Nadhim Zahawi said that by the beginning of February the scheme would be under way in hospitals in the capital and also pledged that 50 large vaccination centres would be open. He said that at present about 140 people a minute were being vaccinated against Covid-19.
Zahawi said that from Monday “in some areas where they’ve done the majority of over-80s, letters are going out to the over-70s and those who are clinically extremely vulnerable”.
But he argued that for the most vulnerable cohort of over-80s, 24-hour centres were not the most important component of the government’s programme.
He told Sky News: “If you just want to chase volume, chase speed, and not accuracy, 24 hours works really well. But if you want to chase both accuracy, protecting the most vulnerable and of course speed, then you want to do what we’re doing, which is primary care networks, hospitals, large vaccination centres, and of course pharmacies last week.”
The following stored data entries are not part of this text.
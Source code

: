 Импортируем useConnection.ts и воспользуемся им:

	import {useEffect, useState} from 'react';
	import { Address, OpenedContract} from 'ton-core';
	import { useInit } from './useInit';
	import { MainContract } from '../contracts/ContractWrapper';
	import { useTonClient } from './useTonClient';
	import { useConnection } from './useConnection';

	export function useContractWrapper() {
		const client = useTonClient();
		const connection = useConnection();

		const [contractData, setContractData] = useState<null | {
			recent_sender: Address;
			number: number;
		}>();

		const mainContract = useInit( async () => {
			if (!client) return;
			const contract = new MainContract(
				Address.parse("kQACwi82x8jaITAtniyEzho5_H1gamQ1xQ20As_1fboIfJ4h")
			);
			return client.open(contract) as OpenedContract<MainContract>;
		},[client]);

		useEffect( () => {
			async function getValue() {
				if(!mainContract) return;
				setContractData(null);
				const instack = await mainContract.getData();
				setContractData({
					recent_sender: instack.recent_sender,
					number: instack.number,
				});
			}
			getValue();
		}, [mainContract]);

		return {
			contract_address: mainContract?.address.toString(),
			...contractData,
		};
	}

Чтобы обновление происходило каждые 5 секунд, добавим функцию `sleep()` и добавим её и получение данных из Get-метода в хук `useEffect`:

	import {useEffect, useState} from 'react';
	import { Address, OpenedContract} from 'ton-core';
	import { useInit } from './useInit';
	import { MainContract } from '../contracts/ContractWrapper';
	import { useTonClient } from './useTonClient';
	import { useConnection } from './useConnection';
Due to limited supply, the vaccine “needs to get into the arms of the most vulnerable” first, Zahawi said.
He said vaccine supply “remains challenging” and is the limiting factor in the rollout of coronavirus jabs.
“We now have built a deployment infrastructure that can deploy as much vaccine as it comes through. And so it’s the vaccine supply – which remains lumpy, it remains challenging, you may have read over the weekend probably some of the challenges around Pfizer and of course Oxford/AstraZeneca – but I’m confident we can meet our target mid-Feb, [for] those top four cohorts,” he told BBC News.
Zahawi’s update on progress with the government’s coronavirus vaccination programme comes as letters offering appointments to about 4.6 million people over 70 and 1 million extremely vulnerable people are sent out this week.
He repeated the government’s target, made on Sunday by the foreign secretary, Dominic Raab, of offering all adults a first dose by September.
And he said that once the most vulnerable cohorts had been vaccinated in phase one, in phase two his “very strong instinct” was to prioritise other groups likely to come into contact with the virus more often than others.
“Those who their work, through their profession, may come into contact with the virus – police men and women, shop workers, teachers, incredibly important because we want to make sure schools reopen fully … should be prioritised,” he said.
Ahead of an Opposition Day debate on a planned cut to a universal credit uplift of £20 a week, Zahawi accused Labour of choosing a “political stunt” with “no real impact”. “I find it extraordinary that … Labour say they will dismantle [universal credit],” he said. “Universal credit has been one of the unsung heroes of this challenge of Covid.”